⟨

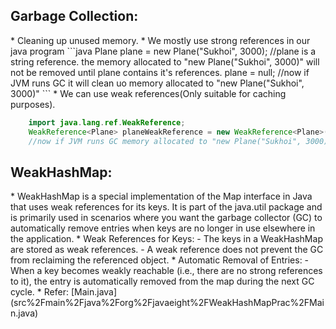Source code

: <H2>Garbage Collection:</H2>
* Cleaning up unused memory.
* We mostly use strong references in our java program
```java
    Plane plane = new Plane("Sukhoi", 3000); 
    //plane is a string reference. the memory allocated to "new Plane("Sukhoi", 3000)" will not be removed until plane contains it's references.
    plane = null;
    //now if JVM runs GC it will clean uo memory allocated to "new Plane("Sukhoi", 3000)"  
```
* We can use weak references(Only suitable for caching purposes).

```java
    import java.lang.ref.WeakReference;
    WeakReference<Plane> planeWeakReference = new WeakReference<Plane>(new Plane("Sukhoi", 3000));
    //now if JVM runs GC memory allocated to "new Plane("Sukhoi", 3000)" will be removed
```


<H2>WeakHashMap:</H2>
* WeakHashMap is a special implementation of the Map interface in Java that uses weak references for its keys. It is part of the java.util package and is primarily used in scenarios where you want the garbage collector (GC) to automatically remove entries when keys are no longer in use elsewhere in the application.
* Weak References for Keys:
  - The keys in a WeakHashMap are stored as weak references.
  - A weak reference does not prevent the GC from reclaiming the referenced object.
* Automatic Removal of Entries:
  - When a key becomes weakly reachable (i.e., there are no strong references to it), the entry is automatically removed from the map during the next GC cycle.
* Refer: [Main.java](src%2Fmain%2Fjava%2Forg%2Fjavaeight%2FWeakHashMapPrac%2FMain.java)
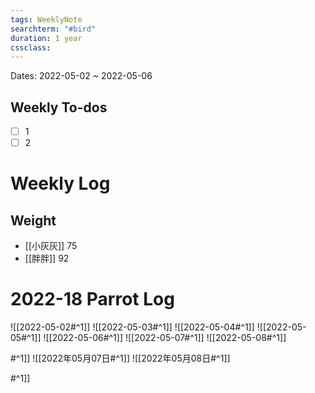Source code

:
 ```yaml
---
tags: WeeklyNote
searchterm: "#bird"
duration: 1 year
cssclass: 
---
```


Dates: 2022-05-02 ~ 2022-05-06

## Weekly To-dos
- [ ] 1
- [ ] 2

# Weekly Log
## Weight
- [[小灰灰]] 75
- [[胖胖]] 92

# 2022-18 Parrot Log
![[2022-05-02#^1]] 
![[2022-05-03#^1]] 
![[2022-05-04#^1]] 
![[2022-05-05#^1]] 
![[2022-05-06#^1]] 
![[2022-05-07#^1]] 
![[2022-05-08#^1]] 


#^1]] 
![[2022年05月07日#^1]] 
![[2022年05月08日#^1]] 


#^1]]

⟩

# What is being asked
Where in the entries above does the word "from" appear? Copy each line that has it.

# Reply to the exercise
  - A weak reference does not prevent the GC from reclaiming the referenced object.
  - When a key becomes weakly reachable (i.e., there are no strong references to it), the entry is automatically removed from the map during the next GC cycle.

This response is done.